Tuesday, April 22, 2008

Active Value Investing: Making Money in Range-Bound Markets, Book Review


This book provides little value as Vitaliy Katsenelson displayed limited knowledge of the financial markets, due to either lack of experience in actual trading, or simply book-selling ruse. The ideas unoriginal and largely convoluted, readers could potentially end up performing worse.

Questionable Theme

Simply put, Katsenelson suggests that if you apply his wisdom, while if and ONLY if the said market happens to move within a range, i.e. if the volumes of initiated buying and selling orders remain roughly equal, you can “invest” profitably. So basically if you happen to guess correctly about the future market movement (it is “range-bound” roughly 1/3 of the time according to him), you can make money (roughly 1/3 of the time).

What the hell is that? Making money infrequently, and losing your shirt most of the time sounds like a bad deal. The markets could only move up, down or sideways, even a plain old guess could provide a winning rate of 33%. The content within the book revolves around the above theme, and therefore do not offer any substance of value.

Not Recommended Reading

Books like these offer deception rather than enlightenment. The concepts mislead as they create the impression that traders only profit in “right market conditions”, which implies a heavy role of luck inherent in successful trading, and if you depend on luck instead of actual relevant skills to trade successfully, you are no better than a losing gambler.

Sunday, April 20, 2008

Intepreting Financical Media



To apply financial news as a source of sentiment analysis, one must examine motivations of media sources. Despite that most information off financial news services present nothing but reiterated historical events, unfolding their incentives could mean the difference between losing and winning for common investors.

Wall Street Objectives

Financial institutions operate on a purely profit-driven basis, and it drives every single decision they make, including content pushed through mass media.

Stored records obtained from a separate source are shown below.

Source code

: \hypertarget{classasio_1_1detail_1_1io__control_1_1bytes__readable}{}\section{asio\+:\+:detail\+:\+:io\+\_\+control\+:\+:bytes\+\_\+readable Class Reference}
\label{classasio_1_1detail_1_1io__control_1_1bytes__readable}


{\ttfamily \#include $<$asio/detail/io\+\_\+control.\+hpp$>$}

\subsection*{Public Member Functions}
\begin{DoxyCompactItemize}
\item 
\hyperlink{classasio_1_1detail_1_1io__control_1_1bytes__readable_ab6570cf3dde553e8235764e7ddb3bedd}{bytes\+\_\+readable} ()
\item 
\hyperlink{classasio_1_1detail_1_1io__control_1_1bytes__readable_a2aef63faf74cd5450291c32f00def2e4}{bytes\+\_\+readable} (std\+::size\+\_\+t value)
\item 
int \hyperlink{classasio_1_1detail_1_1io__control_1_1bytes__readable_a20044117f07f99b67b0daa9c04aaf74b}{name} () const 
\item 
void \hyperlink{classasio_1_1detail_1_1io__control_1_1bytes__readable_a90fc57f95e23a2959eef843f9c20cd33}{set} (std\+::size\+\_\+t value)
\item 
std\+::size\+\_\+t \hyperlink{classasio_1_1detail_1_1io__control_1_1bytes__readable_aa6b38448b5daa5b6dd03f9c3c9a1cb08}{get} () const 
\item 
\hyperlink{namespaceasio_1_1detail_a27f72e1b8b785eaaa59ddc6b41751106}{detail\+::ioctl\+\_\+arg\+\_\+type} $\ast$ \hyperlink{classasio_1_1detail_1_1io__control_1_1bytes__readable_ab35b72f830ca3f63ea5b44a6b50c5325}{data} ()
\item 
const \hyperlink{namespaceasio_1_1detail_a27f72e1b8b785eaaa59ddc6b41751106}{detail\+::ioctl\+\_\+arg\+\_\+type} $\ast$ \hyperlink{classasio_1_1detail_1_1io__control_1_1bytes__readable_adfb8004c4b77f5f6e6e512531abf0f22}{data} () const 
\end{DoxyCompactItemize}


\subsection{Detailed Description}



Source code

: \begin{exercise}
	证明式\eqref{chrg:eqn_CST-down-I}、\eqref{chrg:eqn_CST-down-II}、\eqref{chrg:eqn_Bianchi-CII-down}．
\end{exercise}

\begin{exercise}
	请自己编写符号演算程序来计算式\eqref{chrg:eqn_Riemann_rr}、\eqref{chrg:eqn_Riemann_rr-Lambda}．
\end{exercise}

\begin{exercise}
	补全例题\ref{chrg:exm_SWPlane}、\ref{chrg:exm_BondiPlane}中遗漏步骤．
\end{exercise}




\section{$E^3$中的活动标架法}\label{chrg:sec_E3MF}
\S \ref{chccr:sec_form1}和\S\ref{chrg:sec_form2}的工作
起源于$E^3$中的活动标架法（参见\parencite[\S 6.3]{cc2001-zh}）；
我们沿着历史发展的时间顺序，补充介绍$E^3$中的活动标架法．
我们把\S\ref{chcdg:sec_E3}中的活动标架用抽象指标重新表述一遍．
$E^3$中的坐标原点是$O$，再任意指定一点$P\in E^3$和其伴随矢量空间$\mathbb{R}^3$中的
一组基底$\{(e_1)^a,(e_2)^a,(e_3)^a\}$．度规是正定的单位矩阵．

In other words, they have no incentive to divulge effective information for the public, retail audience, and their personalities offer either clueless-ness or outright deception.

The above explains partially why those who react to financial news (which simply turns out trend-following) tend to buy at tops and sell at bottoms. Listening and trying to take media information verbatim does not usually end well.

Applying Financial Media for an Edge

Go against it. All of it. An “expert” opinion known throughout the mediums of radio, TV, internet usually asserts a naive guess or purposes of influencing the masses. By the time American media started spreading negative sentiment this year (off the credit market issues begun last July) short term losses had already reached an end.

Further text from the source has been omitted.